Care Homes during the Covid-19 pandemic: Report

Between October and December 2020, we spoke to care home staff and managers, along with members of the public with a loved one living in a care home, to learn more about experiences in Liverpool care homes during the Covid-19 pandemic.

In Summer 2020, Healthwatch Liverpool staff met with staff from Liverpool City Council to discuss how we could learn more about the impact of COVID-19 on local care homes.

Due to the closure of care homes to visitors during the pandemic, we were unable to visit care homes. We were therefore keen to explore new ways to find out how care homes were operating during the pandemic, and how they were looking after residents’ physical and mental health as well as their general wellbeing. 

We agreed to conduct a series of interviews with staff members from different care homes across Liverpool. Liverpool City Council provided us with information about six care homes across the city, which represented a range of different experiences. In addition to interviewing staff, we also decided we would also conduct some outreach with people with relatives or other loved ones living in care homes, to ensure we could include their experiences in our final report.

This report shares our key findings from this piece of work. A full version of the report is available, along with an 11 page summary, and a 2-page overview of our findings and recommendations. All versions of the report are available to download below.

Sometimes it feels like something out of a movie … it’s been a hard year, a very hard year.

Staff member at a Liverpool care home

We asked care home staff and managers a number of questions, including what they felt worked well, what they found difficult, PPE, testing for staff and residents, the impact on residents, communication with residents’ families, staff morale, guidance, and support from external agencies.

We asked family members about their experiences with visiting care homes, staying in touch with their relative, and receiving updates from their relatives' care home.

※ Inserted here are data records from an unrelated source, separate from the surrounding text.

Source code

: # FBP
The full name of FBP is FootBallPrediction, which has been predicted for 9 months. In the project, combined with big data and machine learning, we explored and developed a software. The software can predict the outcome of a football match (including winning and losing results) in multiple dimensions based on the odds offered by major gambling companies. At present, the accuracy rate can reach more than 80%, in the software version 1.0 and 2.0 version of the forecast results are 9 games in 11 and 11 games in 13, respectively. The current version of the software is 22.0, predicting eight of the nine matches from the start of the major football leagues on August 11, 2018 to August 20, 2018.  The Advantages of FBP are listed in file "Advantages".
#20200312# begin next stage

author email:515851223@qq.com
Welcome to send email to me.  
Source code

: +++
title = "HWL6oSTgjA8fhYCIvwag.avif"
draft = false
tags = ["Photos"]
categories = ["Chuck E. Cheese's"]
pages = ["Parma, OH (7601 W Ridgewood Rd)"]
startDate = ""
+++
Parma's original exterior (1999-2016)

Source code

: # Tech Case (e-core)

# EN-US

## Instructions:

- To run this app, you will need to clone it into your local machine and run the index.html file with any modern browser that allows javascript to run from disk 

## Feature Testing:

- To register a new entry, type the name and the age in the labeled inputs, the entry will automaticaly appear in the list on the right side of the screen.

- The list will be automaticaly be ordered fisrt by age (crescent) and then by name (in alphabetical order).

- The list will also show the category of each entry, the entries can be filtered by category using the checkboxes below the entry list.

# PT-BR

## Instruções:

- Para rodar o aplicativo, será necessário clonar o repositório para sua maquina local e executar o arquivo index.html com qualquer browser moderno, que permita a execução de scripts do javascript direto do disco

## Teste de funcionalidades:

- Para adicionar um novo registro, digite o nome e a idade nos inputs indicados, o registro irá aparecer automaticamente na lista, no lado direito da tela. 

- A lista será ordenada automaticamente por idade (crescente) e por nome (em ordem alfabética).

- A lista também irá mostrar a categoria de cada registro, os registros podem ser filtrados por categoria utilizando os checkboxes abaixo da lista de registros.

Our report outlines a number of recommendations and learning points relating to:

  • funding and finance for care homes, including funding for homes to improve internet connectivity, and to improve activities for residents;
  • guidance issued for care homes during the pandemic;
  • processes around the verification of deaths in care homes experiencing a Covid-19 outbreak, to ensure care home staff are not  pressured to verify deaths themselves;
  • psychological support for care home staff;
  • timeliness of support provided to care homes by external agencies; and
  • provisions for family visits.

We would like to thank all staff, managers, and members of the public we spoke to in interviews and focus groups for their time, and also for their openness in sharing their experiences with us.

We received the following response from Liverpool City Council:

“Liverpool City Council sincerely thanks colleagues from Healthwatch Liverpool for producing this report and so many colleagues and families of residents from across Liverpool care homes for generously sharing their lived experiences of managing in this pandemic.  

It is clear that the toll of managing care homes as services throughout the pandemic has been physically and mentally exhausting for everybody and it has tested logistics management to its extremes. Staff and family members have also shared some very personal reflections too. Care homes are not just services. They are homes in which individuals live their lives, loved and cared for by staff and relatives alike. The impact of more deaths, particularly earlier on in the course of the pandemic, was traumatising and the impact of restrictions on visiting, though now largely lifted, will have been permanent for some, in terms of how it has affected the mental health of residents.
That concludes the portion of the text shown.